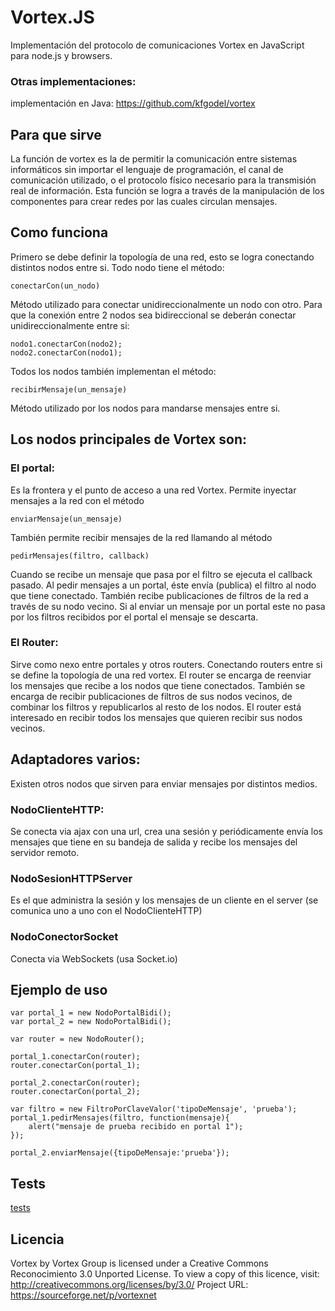 Vortex.JS
==================

Implementación del protocolo de comunicaciones Vortex en JavaScript para node.js y browsers.

### Otras implementaciones:
implementación en Java: https://github.com/kfgodel/vortex

## Para que sirve
La función de vortex es la de permitir la comunicación entre sistemas informáticos sin importar el lenguaje de programación, el canal de comunicación utilizado, o el protocolo físico necesario para la transmisión real de información.
Esta función se logra a través de la manipulación de los componentes para crear redes por las cuales circulan mensajes.

## Como funciona
Primero se debe definir la topología de una red, esto se logra conectando distintos nodos entre si.
Todo nodo tiene el método:
```
conectarCon(un_nodo)
```
Método utilizado para conectar unidireccionalmente un nodo con otro. 
Para que la conexión entre 2 nodos sea bidireccional se deberán conectar unidireccionalmente entre si:
```
nodo1.conectarCon(nodo2);
nodo2.conectarCon(nodo1);
```
Todos los nodos también implementan el método:
```
recibirMensaje(un_mensaje)
```
Método utilizado por los nodos para mandarse mensajes entre si.

## Los nodos principales de Vortex son:

### El portal:
Es la frontera y el punto de acceso a una red Vortex.
Permite inyectar mensajes a la red con el método 
```
enviarMensaje(un_mensaje)
```

También permite recibir mensajes de la red llamando al método
```
pedirMensajes(filtro, callback)
```
Cuando se recibe un mensaje que pasa por el filtro se ejecuta el callback pasado.
Al pedir mensajes a un portal, éste envía (publica) el filtro al nodo que tiene conectado.
También recibe publicaciones de filtros de la red a través de su nodo vecino.
Si al enviar un mensaje por un portal este no pasa por los filtros recibidos por el portal el mensaje se descarta.

### El Router:
Sirve como nexo entre portales y otros routers.
Conectando routers entre si se define la topología de una red vortex.
El router se encarga de reenviar los mensajes que recibe a los nodos que tiene conectados.
También se encarga de recibir publicaciones de filtros de sus nodos vecinos, de combinar los filtros y republicarlos al resto de los nodos.
El router está interesado en recibir todos los mensajes que quieren recibir sus nodos vecinos.

## Adaptadores varios:
Existen otros nodos que sirven para enviar mensajes por distintos medios.

### NodoClienteHTTP:
Se conecta via ajax con una url, crea una sesión y periódicamente envía los mensajes que tiene en su bandeja de salida y recibe los mensajes del servidor remoto.

### NodoSesionHTTPServer
Es el que administra la sesión y los mensajes de un cliente en el server (se comunica uno a uno con el NodoClienteHTTP)

### NodoConectorSocket
Conecta via WebSockets (usa Socket.io)

## Ejemplo de uso

```
var portal_1 = new NodoPortalBidi();
var portal_2 = new NodoPortalBidi();

var router = new NodoRouter();

portal_1.conectarCon(router);
router.conectarCon(portal_1);

portal_2.conectarCon(router);
router.conectarCon(portal_2);

var filtro = new FiltroPorClaveValor('tipoDeMensaje', 'prueba');
portal_1.pedirMensajes(filtro, function(mensaje){
    alert("mensaje de prueba recibido en portal 1");
});

portal_2.enviarMensaje({tipoDeMensaje:'prueba'});

```
## Tests
[tests](http://jlurgo.github.io/VortexJS/jasmine-standalone-1.3.1/SpecRunner.html)

## Licencia

Vortex by Vortex Group is licensed under a Creative Commons Reconocimiento 3.0 Unported License.
To view a copy of this licence, visit: http://creativecommons.org/licenses/by/3.0/
Project URL: https://sourceforge.net/p/vortexnet

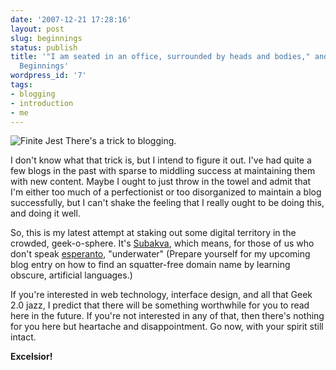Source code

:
 ```yaml
---
date: '2007-12-21 17:28:16'
layout: post
slug: beginnings
status: publish
title: '"I am seated in an office, surrounded by heads and bodies," and Other Great
  Beginnings'
wordpress_id: '7'
tags:
- blogging
- introduction
- me
---
```


![Finite Jest](http://subakva.com/wp-content/uploads/2007/12/finite-jest.jpg)
There's a trick to blogging.

I don't know what that trick is, but I intend to figure it out. I've had quite a few blogs in the past with sparse to middling success at maintaining them with new content. Maybe I ought to just throw in the towel and admit that I'm either too much of a perfectionist or too disorganized to maintain a blog successfully, but I can't shake the feeling that I really ought to be doing this, and doing it well.

So, this is my latest attempt at staking out some digital territory in the crowded, geek-o-sphere. It's [Subakva](http://subakva.com), which means, for those of us who don't speak [esperanto](http://lernu.net),  "underwater" (Prepare yourself for my upcoming blog entry on how to find an squatter-free domain name by learning obscure, artificial languages.)

If you're interested in web technology, interface design, and all that Geek 2.0 jazz, I predict that there will be something worthwhile for you to read here in the future. If you're not interested in any of that, then there's nothing for you here but heartache and disappointment. Go now, with your spirit still intact.

**Excelsior!**
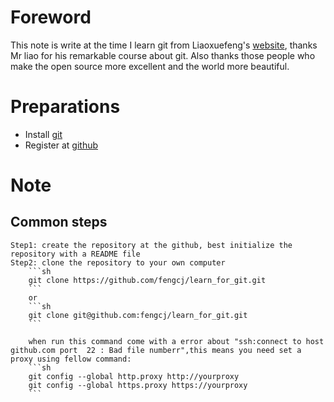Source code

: #  Foreword

This note is write at the time I learn git from Liaoxuefeng's [website], thanks Mr liao for his remarkable course about git.
Also thanks those people who make the open source more excellent and the world more beautiful.
 



#  Preparations

   - Install [git] 
   - Register at [github]




#  Note

## Common steps
   
    Step1: create the repository at the github, best initialize the repository with a README file
    Step2: clone the repository to your own computer
    	```sh
    	git clone https://github.com/fengcj/learn_for_git.git
    	```
    	or
    	```sh
    	git clone git@github.com:fengcj/learn_for_git.git
    	```

    	when run this command come with a error about "ssh:connect to host github.com port  22 : Bad file numberr",this means you need set a proxy using fellow command:
    	```sh
    	git config --global http.proxy http://yourproxy
    	git config --global https.proxy https://yourproxy
        ```





























































[website]:http://www.liaoxuefeng.com/wiki/0013739516305929606dd18361248578c67b8067c8c017b000
[git]:http://git-scm.com/download
[github]:https://github.com/






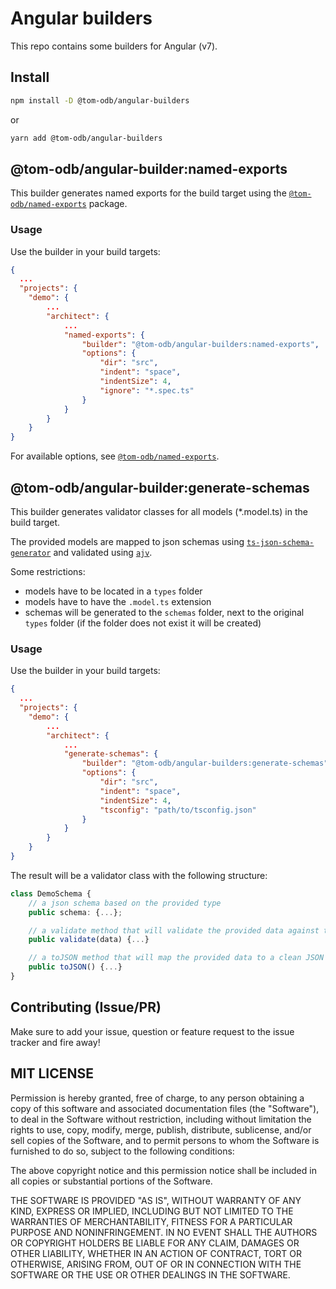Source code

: # Angular builders

This repo contains some builders for Angular (v7).

## Install

```bash
npm install -D @tom-odb/angular-builders
```

or

```bash
yarn add @tom-odb/angular-builders
```

## @tom-odb/angular-builder:named-exports

This builder generates named exports for the build target using the [`@tom-odb/named-exports`](https://github.com/tom-odb/named-exports) package.

### Usage

Use the builder in your build targets:

```json
{
  ...
  "projects": {
    "demo": {
        ...
        "architect": {
            ...
            "named-exports": {
                "builder": "@tom-odb/angular-builders:named-exports",
                "options": {
                    "dir": "src",
                    "indent": "space",
                    "indentSize": 4,
                    "ignore": "*.spec.ts"
                }
            }
        }
    }
}
```

For available options, see [`@tom-odb/named-exports`](https://github.com/tom-odb/named-exports#options).

## @tom-odb/angular-builder:generate-schemas

This builder generates validator classes for all models (*.model.ts) in the build target.

The provided models are mapped to json schemas using [`ts-json-schema-generator`](https://github.com/vega/ts-json-schema-generator) and validated using [`ajv`](https://github.com/epoberezkin/ajv).

Some restrictions:

* models have to be located in a `types` folder
* models have to have the `.model.ts` extension
* schemas will be generated to the `schemas` folder, next to the original `types` folder (if the folder does not exist it will be created)

### Usage

Use the builder in your build targets:

```json
{
  ...
  "projects": {
    "demo": {
        ...
        "architect": {
            ...
            "generate-schemas": {
                "builder": "@tom-odb/angular-builders:generate-schemas",
                "options": {
                    "dir": "src",
                    "indent": "space",
                    "indentSize": 4,
                    "tsconfig": "path/to/tsconfig.json"
                }
            }
        }
    }
}
```

The result will be a validator class with the following structure:

```typescript
class DemoSchema {
    // a json schema based on the provided type
    public schema: {...};

    // a validate method that will validate the provided data against the json schema using AJV
    public validate(data) {...}

    // a toJSON method that will map the provided data to a clean JSON format
    public toJSON() {...}
}
```

## Contributing (Issue/PR)
Make sure to add your issue, question or feature request to the issue tracker and fire away!

## MIT LICENSE
Permission is hereby granted, free of charge, to any person obtaining a copy of this software and associated documentation files (the "Software"), to deal in the Software without restriction, including without limitation the rights to use, copy, modify, merge, publish, distribute, sublicense, and/or sell copies of the Software, and to permit persons to whom the Software is furnished to do so, subject to the following conditions:

The above copyright notice and this permission notice shall be included in all copies or substantial portions of the Software.

THE SOFTWARE IS PROVIDED "AS IS", WITHOUT WARRANTY OF ANY KIND, EXPRESS OR IMPLIED, INCLUDING BUT NOT LIMITED TO THE WARRANTIES OF MERCHANTABILITY, FITNESS FOR A PARTICULAR PURPOSE AND NONINFRINGEMENT. IN NO EVENT SHALL THE AUTHORS OR COPYRIGHT HOLDERS BE LIABLE FOR ANY CLAIM, DAMAGES OR OTHER LIABILITY, WHETHER IN AN ACTION OF CONTRACT, TORT OR OTHERWISE, ARISING FROM, OUT OF OR IN CONNECTION WITH THE SOFTWARE OR THE USE OR OTHER DEALINGS IN THE SOFTWARE.
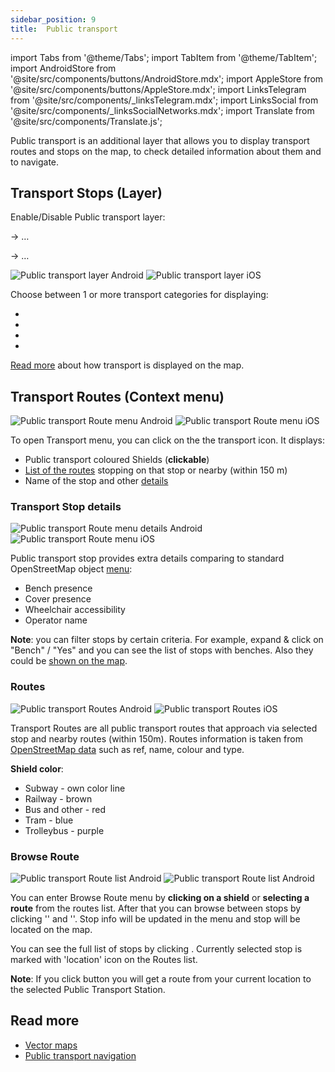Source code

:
 ```yaml
---
sidebar_position: 9
title:  Public transport
---
```


import Tabs from '@theme/Tabs';
import TabItem from '@theme/TabItem';
import AndroidStore from '@site/src/components/buttons/AndroidStore.mdx';
import AppleStore from '@site/src/components/buttons/AppleStore.mdx';
import LinksTelegram from '@site/src/components/_linksTelegram.mdx';
import LinksSocial from '@site/src/components/_linksSocialNetworks.mdx';
import Translate from '@site/src/components/Translate.js';


Public transport is an additional layer that allows you to display transport routes and stops on the map, to check detailed information about them and to navigate.

## Transport Stops (Layer)

Enable/Disable Public transport layer:

<Translate android="true" ids="android_button_seq"/> <Translate android="true" ids="shared_string_menu,configure_map,rendering_category_transport"/> → &#8230;

<p> </p>

<Translate ios="true" ids="ios_button_seq"/> <Translate ios="true" ids="menu,map_settings_map,rendering_category_transport"/> → &#8230;

<p> </p>

![Public transport layer Android](@site/static/img/map/pt_layer_android.png) ![Public transport layer iOS](@site/static/img/map/pt_layer_ios.png) 

Choose between 1 or more transport categories for displaying:
- <Translate android="true" ids="rendering_attr_transportStops_name"/>
- <Translate android="true" ids="rendering_attr_publicTransportMode_name"/>
- <Translate android="true" ids="rendering_attr_tramTrainRoutes_name"/>
- <Translate android="true" ids="rendering_attr_subwayMode_name"/>

[Read more](/docs/documentation/map/vector-maps#transport) about how transport is displayed on the map.

## Transport Routes (Context menu)

![Public transport Route menu Android](@site/static/img/map/pt_routemenu_android.png) ![Public transport Route menu iOS](@site/static/img/map/pt_routemenu_ios.png)

To open Transport menu, you can click on the the transport icon. It displays:
- Public transport coloured Shields (**clickable**)
- [List of the routes](#routes) stopping on that stop or nearby (within 150 m)
- Name of the stop and other [details](#transport-stop-details)

### Transport Stop details

![Public transport Route menu details Android](@site/static/img/map/pt_routemenu_details_android.png) ![Public transport Route menu iOS](@site/static/img/map/pt_routemenu_details_ios.png)

Public transport stop provides extra details comparing to standard OpenStreetMap object [menu](/docs/documentation/map/map-context-menu#details):
- Bench presence
- Cover presence
- Wheelchair accessibility
- Operator name

**Note**: you can filter stops by certain criteria. For example, expand & click on "Bench" / "Yes" and you can see the list of stops with benches. Also they could be [shown on the map](/docs/documentation/map/point-layers-on-map#search-results-poi-on-the-map).


### Routes 

![Public transport Routes Android](@site/static/img/map/pt_routes_android.png) ![Public transport Routes iOS](@site/static/img/map/pt_routes_ios.png) 

Transport Routes are all public transport routes that approach via selected stop and nearby routes (within 150m). Routes information is taken from [OpenStreetMap data](https://wiki.openstreetmap.org/wiki/Public_transport) such as ref, name, colour and type.

**Shield color**:
- Subway - own color line 
- Railway - brown
- Bus and other - red
- Tram - blue
- Trolleybus - purple

### Browse Route

![Public transport Route list Android](@site/static/img/map/pt_route_list_android.png)  ![Public transport Route list Android](@site/static/img/map/pt_route_list_ios.png) 

You can enter Browse Route menu by **clicking on a shield** or **selecting a route** from the routes list. After that you can browse between stops by clicking  '<Translate android="true" ids="shared_string_previous"/>' and '<Translate android="true" ids="shared_string_next"/>'. Stop info will be updated in the menu and stop will be located on the map.

You can see the full list of stops by clicking <Translate android="true" ids="rendering_category_details"/>. Currently selected stop is marked with 'location' icon on the Routes list.

**Note**: If you click <Translate android="true" ids="get_directions"/> button you will get a route from your current location to the selected Public Transport Station.

## Read more

- [Vector maps](/docs/documentation/map/vector-maps) 
- [Public transport navigation](/docs/documentation/navigation/public-transport-navigation)
  

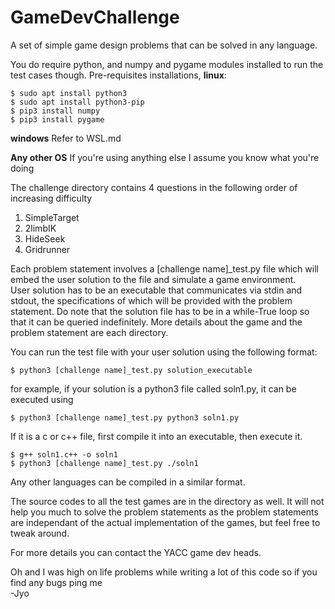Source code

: # GameDevChallenge
A set of simple game design problems that can be solved in any language.

You do require python, and numpy and pygame modules installed to run the test cases though.
Pre-requisites installations, **linux**:
```
$ sudo apt install python3
$ sudo apt install python3-pip
$ pip3 install numpy
$ pip3 install pygame
```

**windows**
Refer to WSL.md

**Any other OS**
If you're using anything else I assume you know what you're doing 

The challenge directory contains 4 questions in the following order of increasing difficulty
1. SimpleTarget
2. 2limbIK
3. HideSeek
4. Gridrunner

Each problem statement involves a [challenge name]_test.py file which will embed the user solution to the file and simulate a game environment. \
User solution has to be an executable that communicates via stdin and stdout, the specifications of which will be provided with the problem statement. Do note that the solution file has to be in a while-True loop so that it can be queried indefinitely.
More details about the game and the problem statement are each directory.

You can run the test file with your user solution using the following format:
```
$ python3 [challenge name]_test.py solution_executable
```

for example, if your solution is a python3 file called soln1.py, it can be executed using
```
$ python3 [challenge name]_test.py python3 soln1.py
```

If it is a c or c++ file, first compile it into an executable, then execute it.
```
$ g++ soln1.c++ -o soln1
$ python3 [challenge name]_test.py ./soln1
```

Any other languages can be compiled in a similar format.

The source codes to all the test games are in the directory as well. It will not help you much to solve the problem statements as the problem statements are independant of the actual implementation of the games, but feel free to tweak around.

For more details you can contact the YACC game dev heads.

Oh and I was high on life problems while writing a lot of this code so if you find any bugs ping me \
    -Jyo
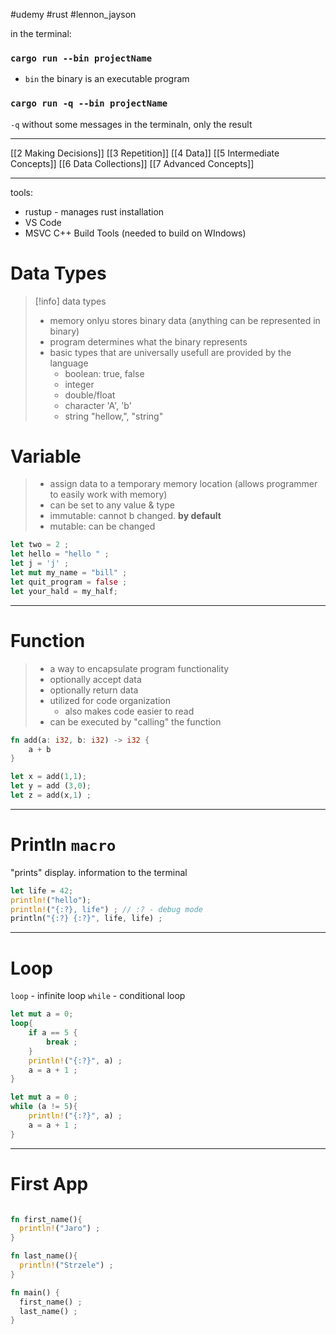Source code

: #udemy #rust 
#lennon_jayson

in the terminal:
### `cargo run --bin projectName` 
- `bin` the binary is an executable program

### `cargo run -q --bin projectName`
`-q` without some messages in the terminaln, only the result



--------------
[[2 Making Decisions]]
[[3 Repetition]]
[[4 Data]]
[[5 Intermediate Concepts]]
[[6 Data Collections]]
[[7 Advanced Concepts]]




---------
tools:
- rustup - manages rust installation
- VS Code
- MSVC C++ Build Tools (needed to build on WIndows)

# Data Types
>[!info] data types
>- memory onlyu stores binary data (anything can be represented in binary)
>- program determines what the binary represents
>- basic types that are universally  usefull are provided by the language
>	- boolean: true, false
>	- integer
>	- double/float
>	- character 'A', 'b'
>	- string "hellow,", "string"


# Variable
> - assign data to a temporary memory location (allows programmer to easily work with memory)
> - can be set to any value & type
> - immutable: cannot b changed. **by default**
> - mutable: can be changed


```rust
let two = 2 ;
let hello = "hello " ;
let j = 'j' ;
let mut my_name = "bill" ;
let quit_program = false ;
let your_hald = my_half;
```

---
# Function
>- a way to encapsulate program functionality
>- optionally accept data
>- optionally return data
>- utilized for code organization
>	- also makes code easier to read
>- can be executed by "calling" the function


```rust
fn add(a: i32, b: i32) -> i32 {
	a + b
}

let x = add(1,1);
let y = add (3,0);
let z = add(x,1) ;
```


--------
# Println `macro` 
"prints" display. information to the terminal

```rust
let life = 42;
println!("hello");
println!("{:?}, life") ; // :? - debug mode
println("{:?} {:?}", life, life) ;
```


------
# Loop

`loop` - infinite loop
`while` - conditional loop

```rust
let mut a = 0;
loop{
	if a == 5 {
		break ;
	}
	println!("{:?}", a) ;
	a = a + 1 ;
}
```


```rust
let mut a = 0 ;
while (a != 5){
	println!("{:?}", a) ;
	a = a + 1 ;
}
```

----
# First App
```rust

fn first_name(){
  println!("Jaro") ;
}

fn last_name(){
  println!("Strzele") ;
}

fn main() {
  first_name() ;
  last_name() ;
}
```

--- ABOUT THIS EXERCISE ---
Give the number of lines in the material above that contain "buttons", with no other words.

--- RESPONSE BOX ---
2